The analysts I spoke to today say that while we are closer than ever to a bottom in housing, we're not there yet, and no big builder merger is going to change their minds on that one. "There are still 3 million too many empty housing units in the United States, not to mention about a million developed lots sitting out there," says Raymond James' Paul Puryear. "So we are quite a ways from getting back to a quote unquote healthy housing market."
Puryear notes hat we may be getting a little bump from the government programs and lower interest rates, but we are still at very low levels of sales. Even Richard Dugas, Pulte's CEO admitted to Erin Burnett, "We’re not here to necessarily call a bottom of the industry. We do think we’re close to that, and we think this combination provides an accelerated return to profitability which frankly is very important as public companies to return to profitability for our shareholders."
The continuing problem is prices.

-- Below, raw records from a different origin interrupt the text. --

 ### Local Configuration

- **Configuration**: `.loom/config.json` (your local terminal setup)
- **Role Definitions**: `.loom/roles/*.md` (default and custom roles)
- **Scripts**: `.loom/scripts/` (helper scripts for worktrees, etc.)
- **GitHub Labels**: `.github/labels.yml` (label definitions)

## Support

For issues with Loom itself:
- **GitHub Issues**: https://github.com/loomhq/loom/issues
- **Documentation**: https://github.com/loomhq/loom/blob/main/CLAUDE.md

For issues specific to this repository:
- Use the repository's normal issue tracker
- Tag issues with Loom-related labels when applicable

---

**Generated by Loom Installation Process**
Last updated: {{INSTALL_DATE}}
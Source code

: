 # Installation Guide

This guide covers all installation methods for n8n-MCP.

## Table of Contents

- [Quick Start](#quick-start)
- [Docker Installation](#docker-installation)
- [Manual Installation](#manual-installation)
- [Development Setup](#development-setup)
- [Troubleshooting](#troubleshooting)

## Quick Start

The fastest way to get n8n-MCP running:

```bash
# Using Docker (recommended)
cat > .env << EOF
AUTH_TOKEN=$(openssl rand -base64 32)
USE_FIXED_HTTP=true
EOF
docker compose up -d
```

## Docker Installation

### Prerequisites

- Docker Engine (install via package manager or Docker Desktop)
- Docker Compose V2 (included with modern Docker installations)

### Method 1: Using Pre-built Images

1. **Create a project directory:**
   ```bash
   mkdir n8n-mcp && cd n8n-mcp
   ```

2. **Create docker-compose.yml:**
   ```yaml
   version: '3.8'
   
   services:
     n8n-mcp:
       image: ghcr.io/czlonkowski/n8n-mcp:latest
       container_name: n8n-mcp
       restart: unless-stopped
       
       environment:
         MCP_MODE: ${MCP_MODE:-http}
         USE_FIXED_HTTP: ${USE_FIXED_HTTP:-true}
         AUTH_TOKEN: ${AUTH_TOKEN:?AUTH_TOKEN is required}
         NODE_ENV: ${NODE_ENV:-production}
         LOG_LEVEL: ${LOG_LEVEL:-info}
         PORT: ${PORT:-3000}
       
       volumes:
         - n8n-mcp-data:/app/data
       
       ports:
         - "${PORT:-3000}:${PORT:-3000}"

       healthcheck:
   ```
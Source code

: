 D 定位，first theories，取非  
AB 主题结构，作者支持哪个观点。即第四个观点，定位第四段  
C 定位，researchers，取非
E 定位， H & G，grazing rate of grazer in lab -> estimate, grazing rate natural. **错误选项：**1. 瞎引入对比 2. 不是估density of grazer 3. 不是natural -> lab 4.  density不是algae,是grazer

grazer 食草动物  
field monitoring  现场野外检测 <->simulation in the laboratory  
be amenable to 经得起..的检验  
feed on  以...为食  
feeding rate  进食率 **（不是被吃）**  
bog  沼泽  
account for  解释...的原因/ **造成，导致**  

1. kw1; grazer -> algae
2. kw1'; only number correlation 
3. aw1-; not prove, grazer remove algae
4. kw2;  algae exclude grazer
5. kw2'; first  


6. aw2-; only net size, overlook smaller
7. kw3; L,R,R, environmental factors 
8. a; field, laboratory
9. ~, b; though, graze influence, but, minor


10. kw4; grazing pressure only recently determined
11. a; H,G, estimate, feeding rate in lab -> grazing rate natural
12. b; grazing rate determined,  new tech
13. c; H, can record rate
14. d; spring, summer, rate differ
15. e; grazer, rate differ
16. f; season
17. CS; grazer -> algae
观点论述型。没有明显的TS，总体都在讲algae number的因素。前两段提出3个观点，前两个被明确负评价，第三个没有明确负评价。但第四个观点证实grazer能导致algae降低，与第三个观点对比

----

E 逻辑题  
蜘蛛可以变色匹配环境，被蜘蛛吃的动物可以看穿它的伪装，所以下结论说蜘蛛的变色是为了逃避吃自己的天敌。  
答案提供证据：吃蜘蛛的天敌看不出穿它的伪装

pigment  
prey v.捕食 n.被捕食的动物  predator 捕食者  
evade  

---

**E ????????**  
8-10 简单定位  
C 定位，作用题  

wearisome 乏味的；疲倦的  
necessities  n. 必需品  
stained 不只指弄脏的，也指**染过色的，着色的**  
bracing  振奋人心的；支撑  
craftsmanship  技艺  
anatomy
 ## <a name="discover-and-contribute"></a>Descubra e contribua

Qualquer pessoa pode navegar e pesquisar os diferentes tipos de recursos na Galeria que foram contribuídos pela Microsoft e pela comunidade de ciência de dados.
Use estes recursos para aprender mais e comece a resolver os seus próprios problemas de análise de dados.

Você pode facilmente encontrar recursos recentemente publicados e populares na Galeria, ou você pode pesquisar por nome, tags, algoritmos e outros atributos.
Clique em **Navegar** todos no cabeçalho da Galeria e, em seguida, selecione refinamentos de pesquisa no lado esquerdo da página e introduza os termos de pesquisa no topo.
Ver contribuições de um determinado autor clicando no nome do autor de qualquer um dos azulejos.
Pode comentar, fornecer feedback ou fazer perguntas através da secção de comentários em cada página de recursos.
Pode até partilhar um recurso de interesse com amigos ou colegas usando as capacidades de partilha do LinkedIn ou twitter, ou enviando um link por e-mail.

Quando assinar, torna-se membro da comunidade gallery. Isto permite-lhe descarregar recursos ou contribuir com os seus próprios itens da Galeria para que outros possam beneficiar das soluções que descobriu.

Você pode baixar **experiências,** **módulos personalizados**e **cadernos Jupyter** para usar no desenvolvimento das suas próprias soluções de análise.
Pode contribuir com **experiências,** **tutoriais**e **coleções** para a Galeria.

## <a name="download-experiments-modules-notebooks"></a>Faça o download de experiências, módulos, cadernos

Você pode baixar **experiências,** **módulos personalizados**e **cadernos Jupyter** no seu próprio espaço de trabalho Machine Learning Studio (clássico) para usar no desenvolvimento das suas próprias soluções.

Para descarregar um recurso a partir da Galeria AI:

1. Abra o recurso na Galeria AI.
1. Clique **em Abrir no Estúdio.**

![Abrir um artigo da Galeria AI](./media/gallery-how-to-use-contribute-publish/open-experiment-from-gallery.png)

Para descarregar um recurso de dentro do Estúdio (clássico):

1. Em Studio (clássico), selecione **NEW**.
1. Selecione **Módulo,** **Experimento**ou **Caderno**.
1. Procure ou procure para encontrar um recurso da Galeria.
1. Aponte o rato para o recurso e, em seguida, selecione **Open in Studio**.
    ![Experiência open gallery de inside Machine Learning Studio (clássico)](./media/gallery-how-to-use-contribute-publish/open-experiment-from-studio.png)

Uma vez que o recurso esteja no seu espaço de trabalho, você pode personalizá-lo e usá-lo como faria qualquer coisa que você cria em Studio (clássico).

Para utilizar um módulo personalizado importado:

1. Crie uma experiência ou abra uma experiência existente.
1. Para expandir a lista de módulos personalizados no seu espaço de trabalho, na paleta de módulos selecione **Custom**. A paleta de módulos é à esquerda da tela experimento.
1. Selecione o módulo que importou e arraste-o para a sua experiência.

As new home builders compete with foreclosures and short sales, they must continue to offer deeper and deeper price incentives, which only hurt their bottom line. Price incentives continue to be the greatest driver of new home sales. Discounts on distressed properties are up to 30% off new home prices in many markets.
Today's merger does signal one thing: hope. Pulte is positioning itself for the inevitable upturn, which at the very least suggests there may be one in the not too distant future.
Questions? Comments?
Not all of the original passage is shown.